Carol: Right. I think mindfulness is a pretty big thing in so many places. I think a lot of schools are actually using it, but I think there's still a lot of even counselors that are maybe a little bit fearful to use it. I know sometimes I'll go into a classroom and I have a student who'll say, I'm not doing that. It's against my religion.

Bev: Yeah, all right. Yeah. Actually, mindfulness is not religion specific. It's not religion specific. So it would really be good if teachers or counselors could really give an overview first of what mindfulness is. But basically, Carl, of course, if it's not something that the client or the student wants to do, we also cannot force them. Right. The best thing that we can do is really just try to introduce this concept. We can even give facts or research based evidence that supports classroom wellness using this particular approach, which is mindfulness. And at the end of the day, they have the freedom. They have the freedom and have the space to either participate or not. So at the end of the day, it's really their choice because none of any counseling approaches, counseling techniques, will be fruitful or will be useful and effective if it's forced and not accepted by the student or a client.
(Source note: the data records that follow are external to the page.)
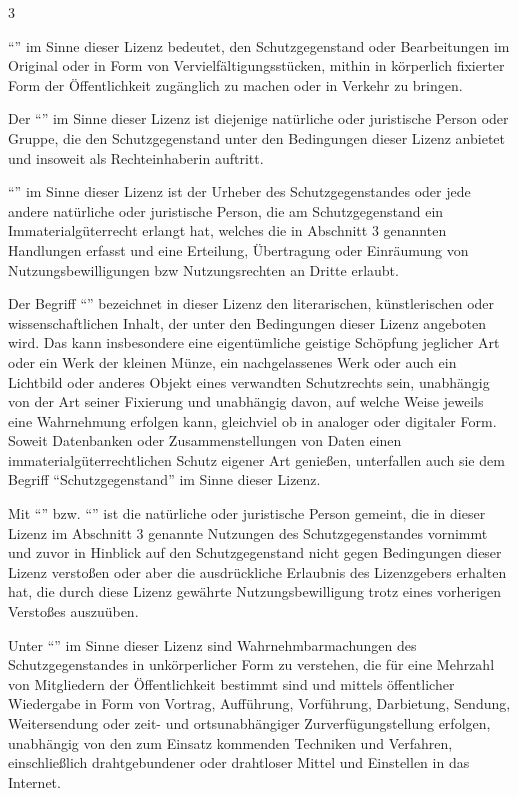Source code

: \begin{WidePar}
\begin{multicols}{3}
\begin{description}
  \enquote{} im Sinne dieser Lizenz
  bedeutet, den Schutzgegenstand oder Bearbeitungen im Original oder
  in Form von Vervielfältigungsstücken, mithin in
  körperlich fixierter Form der Öffentlichkeit zugänglich
  zu machen oder in Verkehr zu bringen.
  
  Der \enquote{} im Sinne dieser Lizenz
  ist diejenige natürliche oder juristische Person oder
  Gruppe, die den Schutzgegenstand unter den Bedingungen
  dieser Lizenz anbietet und insoweit als Rechteinhaberin
  auftritt.
  
  \enquote{} im Sinne dieser Lizenz ist
  der Urheber des Schutzgegenstandes oder jede andere
  natürliche oder juristische Person, die am
  Schutzgegenstand ein Immaterialgüterrecht erlangt hat,
  welches die in Abschnitt 3 genannten Handlungen erfasst
  und eine Erteilung, Übertragung oder Einräumung von
  Nutzungsbewilligungen bzw Nutzungsrechten an Dritte
  erlaubt.
  
  Der Begriff \enquote{} bezeichnet
  in dieser Lizenz den literarischen, künstlerischen oder
  wissenschaftlichen Inhalt, der unter den Bedingungen
  dieser Lizenz angeboten wird. Das kann insbesondere eine
  eigentümliche geistige Schöpfung jeglicher Art oder ein
  Werk der kleinen Münze, ein nachgelassenes Werk oder
  auch ein Lichtbild oder anderes Objekt eines verwandten
  Schutzrechts sein, unabhängig von der Art seiner
  Fixierung und unabhängig davon, auf welche Weise jeweils
  eine Wahrnehmung erfolgen kann, gleichviel ob in
  analoger oder digitaler Form. Soweit Datenbanken oder
  Zusammenstellungen von Daten einen
  immaterialgüterrechtlichen Schutz eigener Art genießen,
  unterfallen auch sie dem Begriff \enquote{Schutzgegenstand} im
  Sinne dieser Lizenz.
  
  Mit \enquote{} bzw. \enquote{} ist die
  natürliche oder juristische Person gemeint, die in
  dieser Lizenz im Abschnitt 3 genannte Nutzungen des
  Schutzgegenstandes vornimmt und zuvor in Hinblick auf
  den Schutzgegenstand nicht gegen Bedingungen dieser
  Lizenz verstoßen oder aber die ausdrückliche Erlaubnis
  des Lizenzgebers erhalten hat, die durch diese Lizenz
  gewährte Nutzungsbewilligung trotz eines vorherigen
  Verstoßes auszuüben.
  
  Unter \enquote{} im Sinne
  dieser Lizenz sind Wahrnehmbarmachungen des Schutzgegenstandes
  in unkörperlicher Form zu verstehen, die für eine
  Mehrzahl von Mitgliedern der Öffentlichkeit bestimmt
  sind und mittels öffentlicher Wiedergabe in Form von
  Vortrag, Aufführung, Vorführung, Darbietung, Sendung,
  Weitersendung oder zeit- und ortsunabhängiger
  Zurverfügungstellung erfolgen, unabhängig von den zum
  Einsatz kommenden Techniken und Verfahren,
  einschließlich drahtgebundener oder drahtloser Mittel
  und Einstellen in das Internet.
  

\end{description}
\end{multicols}
\end{WidePar}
Carol: Yeah, I totally agree. Totally agree. So I know in my own school, I don't do it all the time, but I do try to go in and do well. The mindfulness that I would be using in my school would be more of like a mindfulness script. I call them, like our journeys. And so we go on a journey to different places, and the kids really seem to love I mean, they love them, but that's pretty much the only way that I'm incorporating, I think, mindfulness into my curriculum. Are there like, other things that maybe I could be doing or other counselors could do? Yeah.

Bev: All right. So again, we can be as creative, really just touching into different senses. If it's more of a guide or there's a script, a very specific script. It's more of like a guided imagery than the mindfulness. So for mindfulness, we can just anchor the thought to our senses. So, for example, we can use our breath to anchor on that. We can even use food, like really mindful eating or mindful drinking. Or for example, teachers will use arts like mindful drawing or mindful coloring. Or the teachers could use music and they will just listen to it, really anchoring the thoughts, noticing the thoughts, and then anchoring the thoughts to the sound or to the music. Or for physical, the teachers could ask the students to really just walk around the walk around the space or around the class and just spend that time to really just immersing themselves to that activity, which is walking. Oh, this is my favorite carol. It's the scent. I usually use peppermint. But whatever scent the student could bring, whatever it is that they want to, then they can anchor their thoughts to that particular scent. So taste, scent, sight, whatever it is, or coloring, action, movement, even dance. Yeah, mindful dancing is also a very fun way to approach mindfulness.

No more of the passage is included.